Patrick McDaniel
 · Costco Enthusiast

Studio Overview

Transcript

If you’re new to Ceros, this is the place to start. Today, we’re walking through Studio and how to go from a blank canvas to a published experience, no code required.

Creating a Project

Starting in the Home page of the Ceros admin, you’ll see the “Create” button to quickly get started from a template, blank canvas, import, or create a folder.  You’ll also see some popular template options available directly below the create button. These just scratch the surface though, we’ll get into templates more later. Over in the experience page, you’ll see… you guessed it… all of your experiences. These can, and most likely should be organized into folders to help keep things tidy. I’ll open up one of my experiences here, and then hop into Studio. 

Navigating Studio

Once you're in Studio, you'll see a clean workspace with a few key areas: On the left side we have the toolbar, with text, shapes, images, and much more. I want to call out the asset library tool; this opens your asset library window, where you can view your internal assets that you or members of your team have saved, as well as all of the Ceros assets available. Here, you can simply drag and drop buttons, menus, carousels, or other highly used pieces of content directly onto your canvas.

Beneath the search bar, you can select your canvas; this is where you can adjust the size, scaling, and fill color quickly. A little further down we have the Layers panel, open by default, it’s where you can organize your content.  Besides being able to make sure that your text is sitting above a background shape and fully visible, the layers panel is where you manage your folders and groups.

  • Folders are used in the Layers panel to organize and label your assets, which great for grouping by section or content type.

  • Groups are used to bundle multiple elements together. You can move or animate them as one for example, and they become crucial for interactions that are applied to multiple elements like a carousel, or a popup button. 

Folders and groups serve different purposes, but both help keep your design clean and manageable. There’s also the pages panel to manage multi-page experiences. Over on the right side of Studio we have 3 main tabs; 

The Design Tab, where you can customize the style of your content by changing the size, shape, color, image effects, and much more. 

The Interact Tab will add on click, on hover, or on view interactions to your content. With your asset selected, choose a trigger, then select an action. You can apply interactions to individual elements, or groups for easy control. It’s how you turn passive and static designs into something people can explore and interact with.

The last tab is the animate tab where you can apply on view and on hide animations. You’ll be able to choose from a variety of animation styles and effects, along with all the options needed to really customize things to perfectly fit your experience. 

Collaboration & Editing

To jump between applications, click the Switcher icon in the top right:

Editor for making quick content updates, and MarkUp for giving and receiving feedback. 

Additional Options

You’ve also got the Settings panel to further fine tune your experience, seo, social, and accessibility options.

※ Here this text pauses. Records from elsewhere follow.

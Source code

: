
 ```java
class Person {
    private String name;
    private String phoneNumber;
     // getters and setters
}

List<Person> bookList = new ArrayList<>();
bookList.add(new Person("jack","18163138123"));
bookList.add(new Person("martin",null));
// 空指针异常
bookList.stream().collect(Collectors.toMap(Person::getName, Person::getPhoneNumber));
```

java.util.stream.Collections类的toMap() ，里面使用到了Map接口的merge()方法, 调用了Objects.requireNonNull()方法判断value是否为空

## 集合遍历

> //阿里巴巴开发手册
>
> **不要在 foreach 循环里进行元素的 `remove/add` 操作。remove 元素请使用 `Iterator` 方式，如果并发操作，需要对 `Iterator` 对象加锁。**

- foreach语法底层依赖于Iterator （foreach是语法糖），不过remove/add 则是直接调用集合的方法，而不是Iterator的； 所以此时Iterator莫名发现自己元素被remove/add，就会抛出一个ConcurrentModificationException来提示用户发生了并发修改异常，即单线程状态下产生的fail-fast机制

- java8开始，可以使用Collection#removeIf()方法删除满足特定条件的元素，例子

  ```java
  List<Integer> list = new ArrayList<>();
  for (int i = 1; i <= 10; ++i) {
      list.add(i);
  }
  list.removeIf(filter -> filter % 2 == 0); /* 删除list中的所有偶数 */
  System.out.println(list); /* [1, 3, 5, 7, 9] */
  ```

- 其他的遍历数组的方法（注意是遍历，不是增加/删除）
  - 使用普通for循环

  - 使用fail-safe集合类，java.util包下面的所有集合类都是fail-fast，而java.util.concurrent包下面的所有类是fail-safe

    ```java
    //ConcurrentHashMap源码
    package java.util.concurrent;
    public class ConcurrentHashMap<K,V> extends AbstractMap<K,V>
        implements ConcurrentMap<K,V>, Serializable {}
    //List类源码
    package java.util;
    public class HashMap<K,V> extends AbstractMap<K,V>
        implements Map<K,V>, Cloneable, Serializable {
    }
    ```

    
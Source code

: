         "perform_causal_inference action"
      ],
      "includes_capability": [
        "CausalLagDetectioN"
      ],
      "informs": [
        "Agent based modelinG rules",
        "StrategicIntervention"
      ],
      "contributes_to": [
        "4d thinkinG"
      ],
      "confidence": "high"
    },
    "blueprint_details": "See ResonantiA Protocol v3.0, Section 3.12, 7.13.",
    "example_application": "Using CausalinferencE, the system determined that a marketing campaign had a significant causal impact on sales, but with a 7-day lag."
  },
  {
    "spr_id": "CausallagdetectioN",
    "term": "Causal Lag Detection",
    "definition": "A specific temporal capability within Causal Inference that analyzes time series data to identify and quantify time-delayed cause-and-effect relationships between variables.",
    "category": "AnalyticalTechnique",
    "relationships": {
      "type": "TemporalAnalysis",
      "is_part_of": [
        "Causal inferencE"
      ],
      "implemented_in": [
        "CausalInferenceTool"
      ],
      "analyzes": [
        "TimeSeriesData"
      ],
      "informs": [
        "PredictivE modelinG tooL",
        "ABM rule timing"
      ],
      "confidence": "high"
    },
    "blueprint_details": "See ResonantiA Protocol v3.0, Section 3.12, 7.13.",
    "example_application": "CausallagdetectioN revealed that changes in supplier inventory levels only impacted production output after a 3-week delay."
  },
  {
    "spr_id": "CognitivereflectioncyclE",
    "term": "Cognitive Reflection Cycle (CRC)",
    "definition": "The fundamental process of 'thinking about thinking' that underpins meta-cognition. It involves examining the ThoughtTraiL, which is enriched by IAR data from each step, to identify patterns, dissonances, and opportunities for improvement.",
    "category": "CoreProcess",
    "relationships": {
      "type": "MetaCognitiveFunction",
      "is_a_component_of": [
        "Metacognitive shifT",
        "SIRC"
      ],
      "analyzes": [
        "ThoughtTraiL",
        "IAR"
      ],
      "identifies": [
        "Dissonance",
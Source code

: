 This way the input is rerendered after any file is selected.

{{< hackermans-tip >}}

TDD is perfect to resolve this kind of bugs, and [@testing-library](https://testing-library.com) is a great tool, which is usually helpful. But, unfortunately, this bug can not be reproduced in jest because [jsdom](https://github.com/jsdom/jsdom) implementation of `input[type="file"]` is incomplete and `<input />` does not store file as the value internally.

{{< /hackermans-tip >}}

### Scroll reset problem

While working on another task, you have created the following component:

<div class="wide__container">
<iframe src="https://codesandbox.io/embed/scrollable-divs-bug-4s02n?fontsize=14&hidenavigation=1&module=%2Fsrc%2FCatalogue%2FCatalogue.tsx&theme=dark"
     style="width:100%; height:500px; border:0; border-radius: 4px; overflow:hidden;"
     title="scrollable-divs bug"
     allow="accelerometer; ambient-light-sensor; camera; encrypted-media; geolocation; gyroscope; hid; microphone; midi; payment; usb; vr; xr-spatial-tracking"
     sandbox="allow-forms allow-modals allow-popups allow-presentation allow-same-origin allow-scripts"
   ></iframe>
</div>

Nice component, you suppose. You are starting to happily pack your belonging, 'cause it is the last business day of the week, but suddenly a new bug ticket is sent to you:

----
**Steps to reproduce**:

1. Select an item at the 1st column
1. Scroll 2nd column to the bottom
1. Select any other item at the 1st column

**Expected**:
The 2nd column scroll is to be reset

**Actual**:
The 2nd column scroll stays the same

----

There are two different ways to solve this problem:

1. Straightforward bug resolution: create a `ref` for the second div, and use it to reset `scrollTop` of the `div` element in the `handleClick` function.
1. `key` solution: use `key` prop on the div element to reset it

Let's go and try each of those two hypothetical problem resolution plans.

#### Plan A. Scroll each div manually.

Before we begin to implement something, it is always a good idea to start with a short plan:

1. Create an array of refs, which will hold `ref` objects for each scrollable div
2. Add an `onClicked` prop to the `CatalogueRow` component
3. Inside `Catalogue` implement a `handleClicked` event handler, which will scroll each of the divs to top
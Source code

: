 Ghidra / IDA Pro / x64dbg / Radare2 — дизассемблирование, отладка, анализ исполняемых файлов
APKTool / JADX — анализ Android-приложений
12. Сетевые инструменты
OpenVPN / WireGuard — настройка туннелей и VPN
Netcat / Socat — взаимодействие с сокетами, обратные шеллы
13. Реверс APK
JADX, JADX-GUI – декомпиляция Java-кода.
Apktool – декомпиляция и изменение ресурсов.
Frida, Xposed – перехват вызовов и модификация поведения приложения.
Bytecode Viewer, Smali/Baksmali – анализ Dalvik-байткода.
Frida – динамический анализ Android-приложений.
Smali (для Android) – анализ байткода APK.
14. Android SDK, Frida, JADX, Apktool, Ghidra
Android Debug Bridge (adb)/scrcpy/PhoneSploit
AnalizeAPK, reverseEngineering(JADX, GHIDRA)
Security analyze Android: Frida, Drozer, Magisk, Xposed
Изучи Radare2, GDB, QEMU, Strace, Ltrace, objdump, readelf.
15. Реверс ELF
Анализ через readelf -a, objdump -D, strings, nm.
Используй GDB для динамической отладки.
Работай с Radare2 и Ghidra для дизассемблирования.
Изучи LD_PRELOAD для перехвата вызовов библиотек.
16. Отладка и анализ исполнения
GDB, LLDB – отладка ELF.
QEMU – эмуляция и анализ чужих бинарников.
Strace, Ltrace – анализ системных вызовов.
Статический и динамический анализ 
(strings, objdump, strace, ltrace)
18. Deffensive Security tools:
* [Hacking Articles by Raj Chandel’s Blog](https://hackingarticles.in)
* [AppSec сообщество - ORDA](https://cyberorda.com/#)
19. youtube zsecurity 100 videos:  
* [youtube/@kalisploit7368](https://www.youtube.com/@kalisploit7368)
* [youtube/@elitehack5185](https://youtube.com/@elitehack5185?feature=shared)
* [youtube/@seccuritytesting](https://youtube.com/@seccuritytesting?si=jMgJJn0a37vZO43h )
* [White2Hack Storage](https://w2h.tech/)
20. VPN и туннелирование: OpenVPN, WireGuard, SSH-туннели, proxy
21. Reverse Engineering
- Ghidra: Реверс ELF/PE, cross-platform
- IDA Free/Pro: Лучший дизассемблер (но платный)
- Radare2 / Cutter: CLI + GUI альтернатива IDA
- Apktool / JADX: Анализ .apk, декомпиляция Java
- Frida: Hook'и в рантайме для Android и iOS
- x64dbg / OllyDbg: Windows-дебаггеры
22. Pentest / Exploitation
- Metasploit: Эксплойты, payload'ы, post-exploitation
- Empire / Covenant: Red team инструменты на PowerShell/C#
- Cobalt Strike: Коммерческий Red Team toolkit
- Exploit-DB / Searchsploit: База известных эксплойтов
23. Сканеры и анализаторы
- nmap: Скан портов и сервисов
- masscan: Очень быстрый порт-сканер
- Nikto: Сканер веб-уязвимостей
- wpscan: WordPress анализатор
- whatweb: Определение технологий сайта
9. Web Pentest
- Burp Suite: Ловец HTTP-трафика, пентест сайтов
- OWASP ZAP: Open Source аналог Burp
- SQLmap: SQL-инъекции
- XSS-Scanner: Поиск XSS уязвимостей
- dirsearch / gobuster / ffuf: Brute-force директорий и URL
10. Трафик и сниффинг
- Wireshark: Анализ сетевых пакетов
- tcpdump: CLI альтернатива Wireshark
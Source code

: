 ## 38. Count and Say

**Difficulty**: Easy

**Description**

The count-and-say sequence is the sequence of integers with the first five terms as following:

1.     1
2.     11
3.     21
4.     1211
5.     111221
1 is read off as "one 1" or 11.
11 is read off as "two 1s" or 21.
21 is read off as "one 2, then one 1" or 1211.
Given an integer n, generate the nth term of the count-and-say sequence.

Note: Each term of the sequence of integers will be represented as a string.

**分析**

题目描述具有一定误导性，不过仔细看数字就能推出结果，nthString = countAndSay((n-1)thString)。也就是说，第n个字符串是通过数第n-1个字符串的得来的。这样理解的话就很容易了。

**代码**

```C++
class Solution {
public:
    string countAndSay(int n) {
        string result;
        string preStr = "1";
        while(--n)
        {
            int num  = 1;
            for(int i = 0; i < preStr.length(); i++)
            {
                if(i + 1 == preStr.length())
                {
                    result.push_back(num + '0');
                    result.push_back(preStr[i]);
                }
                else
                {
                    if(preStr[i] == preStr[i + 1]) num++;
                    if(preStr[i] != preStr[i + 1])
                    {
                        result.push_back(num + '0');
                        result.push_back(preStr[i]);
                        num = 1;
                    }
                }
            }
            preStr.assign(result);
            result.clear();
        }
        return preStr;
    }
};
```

Next to that, there’s the theme panel where you can set default background colors, enable options to navigate pages, or even set your multi-page experience to auto advance as a carousel. View options allow you to show or hide anchors, rulers, guides, grids, and more.  The desktop icon in the top center will have additional icons next to it to create tablet and mobile variants of your experience. And right beneath that, you’ll see a new toolbar that appears when you select an object on your canvas.

Contextual Toolbar

This is the contextual toolbar. As you build, the Contextual Toolbar changes based on what’s selected, so you always have the most useful tools right at your fingertips.

  • For text, you have AI-generated suggestions, hyperlinks, groups, layer position, copy and paste animations, and add to the asset library.

  • Images will allow you to crop, replace, or remove backgrounds, along with the standard group, layer position, animations, and asset library tools.

Publishing Your Experience

You can also share the experience with members of your team and give them creator, editor, reviewer, or viewer permissions.

Before you publish, let’s check out the preview window. This allows you to make sure all of your interactions and animations are functioning properly. It’s a good idea to regularly preview your experience as you build.

Once everything is ready, click Publish to get a shareable URL or an embed code. If you’ve made changes after publishing, simply click Update, and they’ll go live instantly.

Wrapping Up

And that’s your Studio tour.

Now you’ve got everything you need to start building interactive content with total creative freedom.

We covered a lot today, and if there’s anything you want to learn more about, be sure to check out educate.ceros.com, where you can find articles, courses, webinars, and videos covering everything we went over today in greater detail. 

And as always, if you can imagine it, you can make it in Ceros.